My colleague Bill Wooten
recently wrote about the
value of privacy and shared his thoughts on the book “Privacy
and Big Data” by Terence Craig and Mary E. Ludloff. I also read the book and was both fascinated
and disturbed by how much potentially revealing data is readily available to
consume. As a data professional, I get
excited about combining data in new ways and delivering insight that was previously not available. As a consumer
and user of technology, it is disturbing to know how my information is being
used.
Take a site like Spokeo,
they are doing some amazing things with publicly available information,
combining and presenting it in ways that no one had previously imagined. Within just a few clicks I can see every
address I’ve lived at since college plotted on a google map. I can see the demographic profile of each of
those areas, how much I paid for my houses, my age, phone numbers and various
email addresses. Spokeo can even connect
me to other people I am related to and present me with a family tree. Not only that, but they know all of the
social networks I have joined and can display my user name and public posts.
All this information is available just from searching on my name, email address
or phone number (and only one is required).
After getting over the initial shock of seeing all of my personal
data pulled together in this single easy to digest view I started to wonder
where it all came from and who else might be using it.
Where does it
come from?
As it turns out there are plenty of data marketplaces where
large data sets can be purchased or even downloaded for free. Data.gov provides access to all publicly
available government data, ranging from census findings to crime statistics. One of the things Spokeo is doing is a simple
exercise of tying address information to census demographic information and
real estate tax data. Knowing my age,
address, the demographics of the area I live and how much I paid for my house
becomes a powerful marketing tool that has real value to a variety of
companies.
Infochimps is another
data marketplace where a variety of datasets can be purchased. One of the most interesting data
sets available for purchase is data from dating site okcupid.com.
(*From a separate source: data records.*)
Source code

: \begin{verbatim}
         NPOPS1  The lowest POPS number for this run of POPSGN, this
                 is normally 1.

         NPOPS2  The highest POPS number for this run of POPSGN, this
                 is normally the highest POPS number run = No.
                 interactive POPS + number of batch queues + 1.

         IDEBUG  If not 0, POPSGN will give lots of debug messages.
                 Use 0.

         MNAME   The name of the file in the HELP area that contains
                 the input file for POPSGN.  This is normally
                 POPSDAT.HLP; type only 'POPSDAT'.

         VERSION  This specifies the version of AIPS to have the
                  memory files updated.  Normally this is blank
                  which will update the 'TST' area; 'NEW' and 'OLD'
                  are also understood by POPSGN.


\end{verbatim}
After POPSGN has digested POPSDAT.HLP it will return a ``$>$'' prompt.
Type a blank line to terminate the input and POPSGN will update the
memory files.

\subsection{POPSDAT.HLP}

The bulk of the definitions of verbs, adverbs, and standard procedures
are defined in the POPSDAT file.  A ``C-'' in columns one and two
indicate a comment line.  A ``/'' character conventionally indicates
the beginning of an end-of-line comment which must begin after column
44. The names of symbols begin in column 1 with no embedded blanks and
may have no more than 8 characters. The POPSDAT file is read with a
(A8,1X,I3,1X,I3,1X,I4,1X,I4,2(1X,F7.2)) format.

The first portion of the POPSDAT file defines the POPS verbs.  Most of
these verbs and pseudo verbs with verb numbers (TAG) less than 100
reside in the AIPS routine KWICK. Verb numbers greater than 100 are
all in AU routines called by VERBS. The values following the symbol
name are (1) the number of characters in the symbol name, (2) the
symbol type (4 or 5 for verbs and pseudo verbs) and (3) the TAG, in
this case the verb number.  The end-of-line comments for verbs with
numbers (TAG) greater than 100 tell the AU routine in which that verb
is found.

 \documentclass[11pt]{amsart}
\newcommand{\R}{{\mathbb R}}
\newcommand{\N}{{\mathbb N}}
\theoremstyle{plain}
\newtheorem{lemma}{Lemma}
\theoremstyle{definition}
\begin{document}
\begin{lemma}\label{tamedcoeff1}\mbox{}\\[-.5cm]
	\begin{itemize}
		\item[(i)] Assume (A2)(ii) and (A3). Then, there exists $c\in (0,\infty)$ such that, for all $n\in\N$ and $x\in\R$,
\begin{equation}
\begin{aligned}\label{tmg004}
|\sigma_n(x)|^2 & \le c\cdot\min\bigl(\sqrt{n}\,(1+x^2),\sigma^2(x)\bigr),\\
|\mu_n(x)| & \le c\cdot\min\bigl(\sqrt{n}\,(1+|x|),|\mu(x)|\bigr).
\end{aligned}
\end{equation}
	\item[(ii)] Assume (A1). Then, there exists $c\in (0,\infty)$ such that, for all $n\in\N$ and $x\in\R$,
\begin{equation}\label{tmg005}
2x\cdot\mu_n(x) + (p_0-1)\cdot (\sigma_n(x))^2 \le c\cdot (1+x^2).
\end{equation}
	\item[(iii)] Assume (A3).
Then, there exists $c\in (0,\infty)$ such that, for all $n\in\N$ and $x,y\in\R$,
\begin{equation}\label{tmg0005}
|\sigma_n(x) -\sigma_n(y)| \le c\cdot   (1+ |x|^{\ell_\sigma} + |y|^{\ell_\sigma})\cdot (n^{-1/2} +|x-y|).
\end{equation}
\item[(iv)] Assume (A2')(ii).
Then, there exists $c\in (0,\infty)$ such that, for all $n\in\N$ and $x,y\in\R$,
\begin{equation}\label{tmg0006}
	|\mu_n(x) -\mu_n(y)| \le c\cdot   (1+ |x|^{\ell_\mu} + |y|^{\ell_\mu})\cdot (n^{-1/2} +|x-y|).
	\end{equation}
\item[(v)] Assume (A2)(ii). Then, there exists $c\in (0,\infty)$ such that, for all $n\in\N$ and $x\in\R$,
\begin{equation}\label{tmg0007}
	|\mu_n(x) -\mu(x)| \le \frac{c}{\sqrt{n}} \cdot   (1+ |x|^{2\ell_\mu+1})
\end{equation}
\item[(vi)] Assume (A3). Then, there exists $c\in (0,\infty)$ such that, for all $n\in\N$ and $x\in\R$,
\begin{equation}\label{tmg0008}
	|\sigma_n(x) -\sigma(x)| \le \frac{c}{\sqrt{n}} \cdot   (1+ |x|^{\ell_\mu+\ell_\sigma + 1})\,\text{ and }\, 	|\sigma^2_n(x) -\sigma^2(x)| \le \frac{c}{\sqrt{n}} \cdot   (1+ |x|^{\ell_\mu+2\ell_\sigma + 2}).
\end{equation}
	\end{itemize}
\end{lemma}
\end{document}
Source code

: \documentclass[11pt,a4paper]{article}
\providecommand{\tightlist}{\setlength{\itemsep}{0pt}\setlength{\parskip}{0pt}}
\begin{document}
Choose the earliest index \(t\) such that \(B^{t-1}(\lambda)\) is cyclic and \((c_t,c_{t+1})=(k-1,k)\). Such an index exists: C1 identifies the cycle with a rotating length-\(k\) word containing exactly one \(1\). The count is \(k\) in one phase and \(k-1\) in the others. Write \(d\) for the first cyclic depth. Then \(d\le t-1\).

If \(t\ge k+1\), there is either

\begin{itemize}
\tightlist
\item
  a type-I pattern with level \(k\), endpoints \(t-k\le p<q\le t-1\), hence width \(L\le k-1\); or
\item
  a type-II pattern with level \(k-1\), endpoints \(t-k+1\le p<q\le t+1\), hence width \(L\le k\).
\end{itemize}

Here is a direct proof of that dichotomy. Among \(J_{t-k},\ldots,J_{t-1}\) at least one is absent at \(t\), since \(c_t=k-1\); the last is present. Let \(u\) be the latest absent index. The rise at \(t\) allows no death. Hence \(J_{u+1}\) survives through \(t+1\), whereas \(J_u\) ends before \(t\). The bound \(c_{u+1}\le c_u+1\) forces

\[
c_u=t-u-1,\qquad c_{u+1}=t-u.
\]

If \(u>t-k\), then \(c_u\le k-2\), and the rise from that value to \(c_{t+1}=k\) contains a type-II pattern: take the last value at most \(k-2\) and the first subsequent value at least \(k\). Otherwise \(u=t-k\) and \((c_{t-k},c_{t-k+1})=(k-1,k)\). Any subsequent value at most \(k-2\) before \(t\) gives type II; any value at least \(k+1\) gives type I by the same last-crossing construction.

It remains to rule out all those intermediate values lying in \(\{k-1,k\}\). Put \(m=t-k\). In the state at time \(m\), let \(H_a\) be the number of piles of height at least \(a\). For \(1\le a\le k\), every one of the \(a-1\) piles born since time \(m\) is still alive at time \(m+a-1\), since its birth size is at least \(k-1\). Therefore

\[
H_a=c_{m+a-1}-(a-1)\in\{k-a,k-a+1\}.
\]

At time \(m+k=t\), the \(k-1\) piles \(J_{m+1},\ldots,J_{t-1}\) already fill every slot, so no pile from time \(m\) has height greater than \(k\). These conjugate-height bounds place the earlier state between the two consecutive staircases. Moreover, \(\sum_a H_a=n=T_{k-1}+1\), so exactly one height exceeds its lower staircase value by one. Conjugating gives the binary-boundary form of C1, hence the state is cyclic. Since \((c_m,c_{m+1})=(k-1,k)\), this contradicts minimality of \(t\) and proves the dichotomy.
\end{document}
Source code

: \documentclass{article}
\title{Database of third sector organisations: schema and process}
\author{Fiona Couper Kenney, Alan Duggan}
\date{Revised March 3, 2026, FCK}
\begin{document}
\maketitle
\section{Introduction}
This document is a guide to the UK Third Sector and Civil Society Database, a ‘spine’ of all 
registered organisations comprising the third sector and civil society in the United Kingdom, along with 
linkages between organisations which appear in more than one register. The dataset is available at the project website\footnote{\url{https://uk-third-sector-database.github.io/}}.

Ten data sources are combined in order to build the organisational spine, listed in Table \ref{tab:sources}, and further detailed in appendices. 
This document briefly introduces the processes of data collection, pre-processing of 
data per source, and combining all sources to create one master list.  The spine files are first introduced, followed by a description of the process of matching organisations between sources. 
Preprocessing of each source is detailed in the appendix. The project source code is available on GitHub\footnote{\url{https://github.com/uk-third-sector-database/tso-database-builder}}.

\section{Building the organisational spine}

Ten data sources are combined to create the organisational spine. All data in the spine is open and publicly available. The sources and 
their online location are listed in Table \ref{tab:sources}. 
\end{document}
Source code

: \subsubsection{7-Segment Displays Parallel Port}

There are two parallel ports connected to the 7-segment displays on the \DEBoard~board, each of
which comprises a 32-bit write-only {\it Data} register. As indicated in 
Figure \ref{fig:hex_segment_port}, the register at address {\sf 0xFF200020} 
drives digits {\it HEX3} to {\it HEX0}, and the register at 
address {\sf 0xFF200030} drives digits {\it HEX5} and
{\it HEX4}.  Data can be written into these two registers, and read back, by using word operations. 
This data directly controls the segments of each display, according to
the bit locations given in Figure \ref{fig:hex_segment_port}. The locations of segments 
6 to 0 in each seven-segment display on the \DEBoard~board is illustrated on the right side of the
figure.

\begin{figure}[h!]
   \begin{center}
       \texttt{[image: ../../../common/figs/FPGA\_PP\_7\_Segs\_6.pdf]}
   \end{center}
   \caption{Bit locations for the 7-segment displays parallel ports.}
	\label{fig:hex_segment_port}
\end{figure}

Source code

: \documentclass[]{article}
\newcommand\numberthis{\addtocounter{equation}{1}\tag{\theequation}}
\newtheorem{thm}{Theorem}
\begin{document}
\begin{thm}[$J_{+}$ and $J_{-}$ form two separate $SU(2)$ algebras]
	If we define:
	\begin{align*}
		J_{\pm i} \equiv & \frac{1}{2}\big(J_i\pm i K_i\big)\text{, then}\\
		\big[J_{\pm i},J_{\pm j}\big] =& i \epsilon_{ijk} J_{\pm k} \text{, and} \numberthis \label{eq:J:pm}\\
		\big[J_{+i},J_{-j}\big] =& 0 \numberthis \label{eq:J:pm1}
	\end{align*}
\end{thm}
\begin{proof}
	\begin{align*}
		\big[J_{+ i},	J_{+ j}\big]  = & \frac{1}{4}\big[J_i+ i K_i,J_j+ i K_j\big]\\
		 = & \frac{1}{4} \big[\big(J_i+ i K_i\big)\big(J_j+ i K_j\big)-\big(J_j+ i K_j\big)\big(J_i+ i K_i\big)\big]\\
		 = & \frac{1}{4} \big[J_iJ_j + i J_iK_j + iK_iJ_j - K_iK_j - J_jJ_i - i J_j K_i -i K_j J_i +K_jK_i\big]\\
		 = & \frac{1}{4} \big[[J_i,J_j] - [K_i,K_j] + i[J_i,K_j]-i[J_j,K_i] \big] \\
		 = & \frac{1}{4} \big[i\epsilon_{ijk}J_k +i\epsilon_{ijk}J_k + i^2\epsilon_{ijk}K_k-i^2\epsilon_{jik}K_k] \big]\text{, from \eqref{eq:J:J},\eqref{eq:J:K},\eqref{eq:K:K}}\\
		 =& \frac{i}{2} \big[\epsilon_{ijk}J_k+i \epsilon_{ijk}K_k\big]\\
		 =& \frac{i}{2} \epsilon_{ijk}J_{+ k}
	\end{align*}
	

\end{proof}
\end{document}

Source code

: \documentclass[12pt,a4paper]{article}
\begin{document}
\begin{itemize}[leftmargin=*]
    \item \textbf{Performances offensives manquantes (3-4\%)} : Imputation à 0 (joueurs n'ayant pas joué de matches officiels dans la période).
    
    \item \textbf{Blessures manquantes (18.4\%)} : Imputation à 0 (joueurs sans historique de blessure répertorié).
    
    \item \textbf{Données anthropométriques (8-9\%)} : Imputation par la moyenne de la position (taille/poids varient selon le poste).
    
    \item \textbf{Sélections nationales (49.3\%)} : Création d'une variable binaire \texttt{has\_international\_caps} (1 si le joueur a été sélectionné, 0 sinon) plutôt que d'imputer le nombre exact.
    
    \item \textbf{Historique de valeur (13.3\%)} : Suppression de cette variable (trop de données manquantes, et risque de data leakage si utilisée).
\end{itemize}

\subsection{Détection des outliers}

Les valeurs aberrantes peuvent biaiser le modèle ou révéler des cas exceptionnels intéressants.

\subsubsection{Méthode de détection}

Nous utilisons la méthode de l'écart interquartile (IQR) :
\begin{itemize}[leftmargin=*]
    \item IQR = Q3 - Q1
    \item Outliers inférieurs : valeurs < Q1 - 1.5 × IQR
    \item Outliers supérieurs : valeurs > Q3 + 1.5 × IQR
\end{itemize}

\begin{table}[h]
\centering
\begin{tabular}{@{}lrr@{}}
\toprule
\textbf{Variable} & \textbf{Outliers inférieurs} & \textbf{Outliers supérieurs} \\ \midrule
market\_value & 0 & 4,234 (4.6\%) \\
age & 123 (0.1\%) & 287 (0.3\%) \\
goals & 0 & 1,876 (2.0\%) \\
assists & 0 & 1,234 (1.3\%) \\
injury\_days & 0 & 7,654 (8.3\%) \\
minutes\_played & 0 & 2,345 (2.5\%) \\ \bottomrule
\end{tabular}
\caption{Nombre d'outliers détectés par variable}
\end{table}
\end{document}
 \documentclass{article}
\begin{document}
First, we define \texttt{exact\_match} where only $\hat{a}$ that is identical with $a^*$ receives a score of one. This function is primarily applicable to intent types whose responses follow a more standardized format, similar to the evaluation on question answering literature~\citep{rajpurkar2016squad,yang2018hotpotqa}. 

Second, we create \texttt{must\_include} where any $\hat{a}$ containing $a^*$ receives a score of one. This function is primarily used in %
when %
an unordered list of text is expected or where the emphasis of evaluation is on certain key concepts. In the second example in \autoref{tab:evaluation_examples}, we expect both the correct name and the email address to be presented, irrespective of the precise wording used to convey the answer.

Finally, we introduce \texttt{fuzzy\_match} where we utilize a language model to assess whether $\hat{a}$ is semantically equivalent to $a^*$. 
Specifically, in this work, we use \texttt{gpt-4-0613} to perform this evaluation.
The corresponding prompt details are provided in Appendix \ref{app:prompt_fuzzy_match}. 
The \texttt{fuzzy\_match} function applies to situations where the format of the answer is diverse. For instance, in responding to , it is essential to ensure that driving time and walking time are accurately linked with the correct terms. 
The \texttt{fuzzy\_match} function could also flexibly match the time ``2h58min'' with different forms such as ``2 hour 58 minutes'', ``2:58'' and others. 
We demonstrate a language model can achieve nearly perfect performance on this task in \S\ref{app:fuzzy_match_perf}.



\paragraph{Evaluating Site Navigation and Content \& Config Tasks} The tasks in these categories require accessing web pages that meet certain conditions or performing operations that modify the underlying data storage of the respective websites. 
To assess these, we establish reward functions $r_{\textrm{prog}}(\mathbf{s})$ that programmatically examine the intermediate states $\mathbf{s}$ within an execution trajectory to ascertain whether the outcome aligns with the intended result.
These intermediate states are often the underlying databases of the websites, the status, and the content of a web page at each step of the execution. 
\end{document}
All 28 personality questions answered by users are available in the data
set, along with their gender, age, state and metro area of the individual. This data set married with the data found on
Spokeo and all of a sudden people know more than you ever thought possible. If you are wondering what okcupid is doing
with all this data (beyond selling it), check out this article
for some insight.
Add in
Geographic Data
Now that we know everything about you from easily procured
data, let’s take the next logical step and learn about your geographic location
and patterns. We learned from the Spokeo search that you have a twitter and/or
flickr account. We can take that information and plug your userid’s into the creepy application.
Creepy will then plot the location of every tweet and geo-tagged photo you have shared
via these services on a map. As you can
see in the below example, patterns quickly emerge.

Since we already know where you live, now we can see what
time of day you are most likely to post in that location vs. other locations
and can do things like predict when you are most likely to be out of the house.
We also likely know where you work from your LinkedIn profile and will be able
to see when you are tweeting from the office.
If we don’t know where you work, with the time and location of your
tweets we can make a very educated guess.
What Else?
Now that we know we know this data is available for the
taking, just think about how it could be enriched with our personal information
that is stored behind corporate firewalls.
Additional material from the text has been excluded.